**Work request**
In the data that follows, find each line containing "있습니다" and copy it.

**Extracted entries**

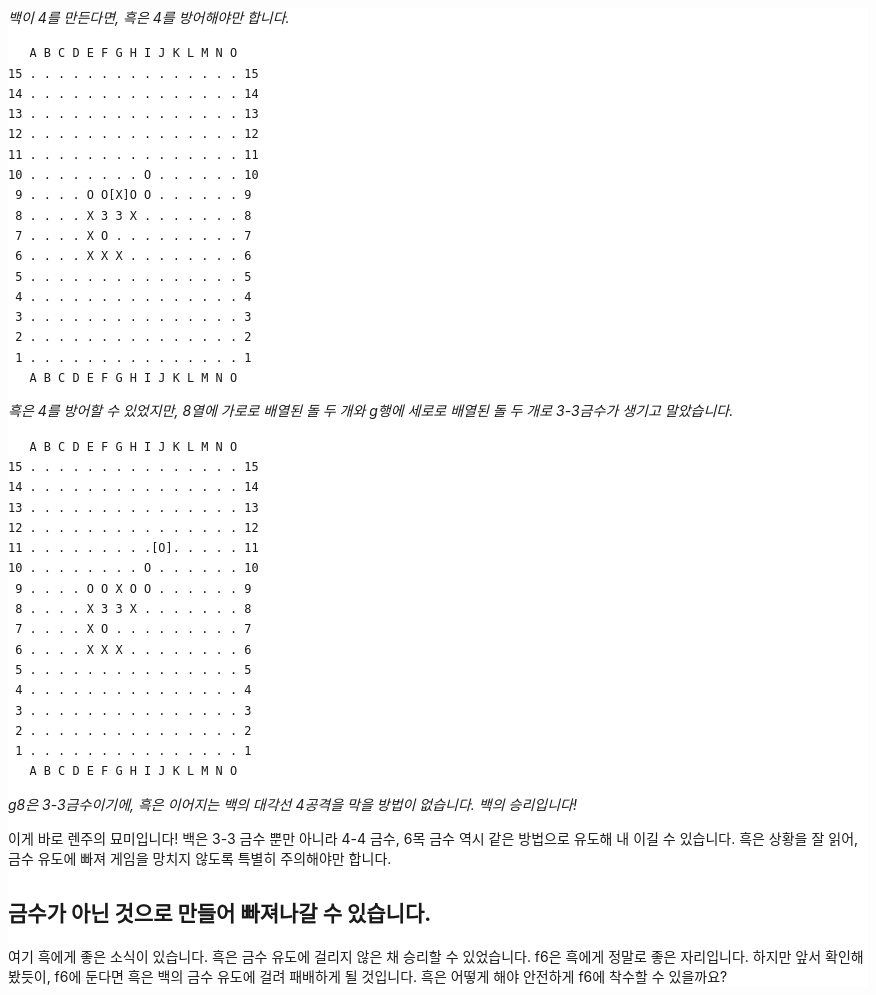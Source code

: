 *백이 4를 만든다면, 흑은 4를 방어해야만 합니다.*

```fname = forbid-trap-complex-s2, forbid = true, lmove = g9
   A B C D E F G H I J K L M N O
15 . . . . . . . . . . . . . . . 15
14 . . . . . . . . . . . . . . . 14
13 . . . . . . . . . . . . . . . 13
12 . . . . . . . . . . . . . . . 12
11 . . . . . . . . . . . . . . . 11
10 . . . . . . . . O . . . . . . 10
 9 . . . . O O[X]O O . . . . . . 9
 8 . . . . X 3 3 X . . . . . . . 8
 7 . . . . X O . . . . . . . . . 7
 6 . . . . X X X . . . . . . . . 6
 5 . . . . . . . . . . . . . . . 5
 4 . . . . . . . . . . . . . . . 4
 3 . . . . . . . . . . . . . . . 3
 2 . . . . . . . . . . . . . . . 2
 1 . . . . . . . . . . . . . . . 1
   A B C D E F G H I J K L M N O
```

*흑은 4를 방어할 수 있었지만, 8열에 가로로 배열된 돌 두 개와 g행에 세로로 배열된 돌 두 개로 3-3금수가 생기고 말았습니다.*

```fname = forbid-trap-complex-s3, forbid = true, lmove = j11
   A B C D E F G H I J K L M N O
15 . . . . . . . . . . . . . . . 15
14 . . . . . . . . . . . . . . . 14
13 . . . . . . . . . . . . . . . 13
12 . . . . . . . . . . . . . . . 12
11 . . . . . . . . .[O]. . . . . 11
10 . . . . . . . . O . . . . . . 10
 9 . . . . O O X O O . . . . . . 9
 8 . . . . X 3 3 X . . . . . . . 8
 7 . . . . X O . . . . . . . . . 7
 6 . . . . X X X . . . . . . . . 6
 5 . . . . . . . . . . . . . . . 5
 4 . . . . . . . . . . . . . . . 4
 3 . . . . . . . . . . . . . . . 3
 2 . . . . . . . . . . . . . . . 2
 1 . . . . . . . . . . . . . . . 1
   A B C D E F G H I J K L M N O
```

*g8은 3-3금수이기에, 흑은 이어지는 백의 대각선 4공격을 막을 방법이 없습니다. 백의 승리입니다!*

이게 바로 렌주의 묘미입니다! 백은 3-3 금수 뿐만 아니라 4-4 금수, 6목 금수 역시 같은 방법으로 유도해 내 이길 수 있습니다. 흑은 상황을 잘 읽어, 금수 유도에 빠져 게임을 망치지 않도록 특별히 주의해야만 합니다.

## 금수가 아닌 것으로 만들어 빠져나갈 수 있습니다.

여기 흑에게 좋은 소식이 있습니다. 흑은 금수 유도에 걸리지 않은 채 승리할 수 있었습니다. f6은 흑에게 정말로 좋은 자리입니다. 하지만 앞서 확인해 봤듯이, f6에 둔다면 흑은 백의 금수 유도에 걸려 패배하게 될 것입니다. 흑은 어떻게 해야 안전하게 f6에 착수할 수 있을까요?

**Written reply**
이게 바로 렌주의 묘미입니다! 백은 3-3 금수 뿐만 아니라 4-4 금수, 6목 금수 역시 같은 방법으로 유도해 내 이길 수 있습니다. 흑은 상황을 잘 읽어, 금수 유도에 빠져 게임을 망치지 않도록 특별히 주의해야만 합니다.
## 금수가 아닌 것으로 만들어 빠져나갈 수 있습니다.
여기 흑에게 좋은 소식이 있습니다. 흑은 금수 유도에 걸리지 않은 채 승리할 수 있었습니다. f6은 흑에게 정말로 좋은 자리입니다. 하지만 앞서 확인해 봤듯이, f6에 둔다면 흑은 백의 금수 유도에 걸려 패배하게 될 것입니다. 흑은 어떻게 해야 안전하게 f6에 착수할 수 있을까요?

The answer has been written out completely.